In suggesting that the Opposition forget about working with PAS, he said the idea that anyone, except Najib Razak, would do as prime minister had to be discarded too.
“What you must not do is to buy in to this idea that so long as Najib is defeated, then the country will be fine.
“The thinking is that if the Opposition can be united, not on fundamental political principles, but on seat allocation, then Najib will be defeated. I have heard of this political message before and I am appalled that it’s still being advocated with enthusiasm by so-called reformists.”
Speaking at a function last night, the former de-facto law minister recalled the time in 1987 when Tengku Razaleigh Hamzah formed Semangat 46 and took on the BN, with the opposition working out seat-allocation agreements.
In the process, Zaid said, PAS took control of Kelantan in 1990 and is ruling the state till today.
“In that time, did Kelantan undergo the necessary political and social transformation to advance it towards democracy and rule of law? No. Has it now practised good governance? No. Has Tengku Razaleigh now become our beacon of hope? No. What we got instead was PAS, a Taliban-style political power, which is now moving for an amendment in Parliament for unlimited powers to the Shariah Courts, so they can open the new road to Hudud. So much for one-to-one contests.”
Zaid said in the 2008 and 2013 general elections, PAS was again roped in with great enthusiasm by the other opposition parties – just because it agreed not to talk about hudud for a while.
But, he said, PAS’s true colours surfaced eventually when it rejected Anwar Ibrahim’s leadership, and when it said the DAP was against Islam and dangerous to Muslims.
“The pact was broken, and it could not last because it was based on convenience. By that time PAS was already sharing power in Selangor, until today. Many in PKR still want to embrace PAS because they are afraid to lose power if they abandon PAS.”
Alluding to Parti Pribumi Bersatu Malaysia President Muhyidin Yassin, Zaid said: “Lately we have another leader who wants to be prime minister, and who has said he would be able to bring PAS to the negotiating table to ensure a one-to-one fight against the BN.
He would serve as a bridge to negotiate seat allocations because PAS has already said it will not talk directly with DAP and Amanah.”
Zaid added: “This idea of pursuing a one-to-one fight is being perpetrated by those who want to be PM. What they should be doing is canvassing for a one-to-one fight based on political beliefs of equality, of non-discrimination, and an agreement to uphold the dignity of all Malaysians.

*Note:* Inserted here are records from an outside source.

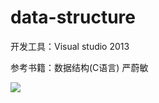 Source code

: # data-structure
开发工具：Visual studio 2013

参考书籍：数据结构(C语言) 严蔚敏


![](http://oltrwgcnv.bkt.clouddn.com/12.png) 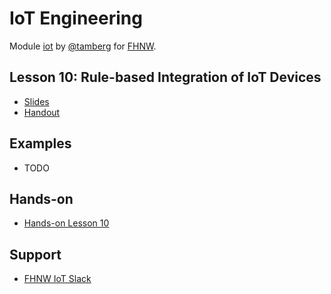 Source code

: # IoT Engineering
Module [iot](https://www.fhnw.ch/de/studium/module/9280188) by [@tamberg](https://twitter.com/tamberg) for [FHNW](https://www.fhnw.ch/).

## Lesson 10: Rule-based Integration of IoT Devices
- [Slides](http://www.tamberg.org/fhnw/2019/IoT10RuleBasedIntegration.pdf)
- [Handout](http://www.tamberg.org/fhnw/2019/IoT10RuleBasedIntegrationHandout.pdf)

## Examples
- TODO

## Hands-on
- [Hands-on Lesson 10](../../../../fhnw-iot-work-10/blob/master/README.md)

## Support
- [FHNW IoT Slack](https://fhnw-iot.slack.com/)
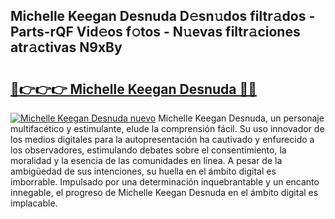 ## Michelle Keegan Desnuda D𝚎sn𝚞dos filtr𝚊dos - Parts-rQF Vid𝚎os f𝚘tos - N𝚞evas filtr𝚊ciones atr𝚊ctivas N9xBy

# <h2><a href="http://mbe5cch.tromn.icu/?c=Michelle+Keegan+Desnuda">🔗👉👉👉 Michelle Keegan Desnuda 🔗🔗</a></h2>

[![Michelle Keegan Desnuda nuevo](https://i.imgur.com/pEAQMta.gif)](http://mbe5cch.tromn.icu/?c=Michelle+Keegan+Desnuda)
Michelle Keegan Desnuda, un personaje multifacético y estimulante, elude la comprensión fácil. Su uso innovador de los medios digitales para la autopresentación ha cautivado y enfurecido a los observadores, estimulando debates sobre el consentimiento, la moralidad y la esencia de las comunidades en línea. A pesar de la ambigüedad de sus intenciones, su huella en el ámbito digital es imborrable. Impulsado por una determinación inquebrantable y un encanto innegable, el progreso de Michelle Keegan Desnuda en el ámbito digital es implacable.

“This country does not need politicians who offer quick fix solutions, just by changing the prime minister. We have to start from ground zero, to remove all traces of what has gone wrong; and restore leaders who are honest, and set up a new agenda for the country based on fairness and protecting the dignity of all Malaysians regardless of race or religion.”
He said, just as in a marriage, politics required that one chooses a political partner carefully. They should be partners who are committed to the fundamental principles by which the nation must be governed.
“Those who want Malaysia to be free from Taliban influence, who cherish democracy, freedom, and more equitable economic policies for the people, and who are against kleptocracy and corruption, should stand to one side, while those who want hegemony , discriminatory policies and authoritarian leaders, should stand on the other side.
“That would be a real one-to-one, the kind that we need. But we don’t see that happening. Everyone wants to win first and think later what to do with the country.”
Zaid said that months ago, he had suggested that PKR, Amanah and the DAP form a pact that would go beyond seat arrangement and which would be committed to a long-term vision for the nation.
This, he alleged, was not happening because some in PKR believed they could not live without PAS.
“If we want Malaysia to be better, we must restore the good principles and policies on which this country was founded. No compromises, no shortcuts, and certainly no accepting the idea that any prime minister will do. We will keep making the mistakes of the past and nothing will change.
“You must all remember this: There is no country anywhere in the world that has become a modern democracy, a safe country for future generations, without great sacrifice, including the loss of innocent lives. I am not asking you to die for this country, but at least stand up and be counted in the defence of the Malaysia we once knew, even if it takes a long time to achieve success.”
Saying some of his friends had asked him about his plans, Zaid added that he had a 50 per cent chance of contesting in the next election.
“I say 50 per cent for the following reasons. One, I have a criminal case pending against me, allegedly for insulting the Prime Minister (Najib) when I said he was dangerous and should step down. Even though my lawyers M Puravalen and Americk Sidhu are the best at what they do, I still have a 50 per cent chance of being convicted and disqualified from contesting.
“If that does not happen, then I have a 50 per cent chance of joining either DAP or Amanah. I hope they will accept me and give me a seat, if I apply to join them.
“Finally even if I want to contest, I only have a 50 per cent chance of raising enough money to finance the election, now that there is a proposal under a new law that sets no limit on how much a candidate can spend during the election, a proposal that will be disastrous for opposition candidates with little money,” Zaid said.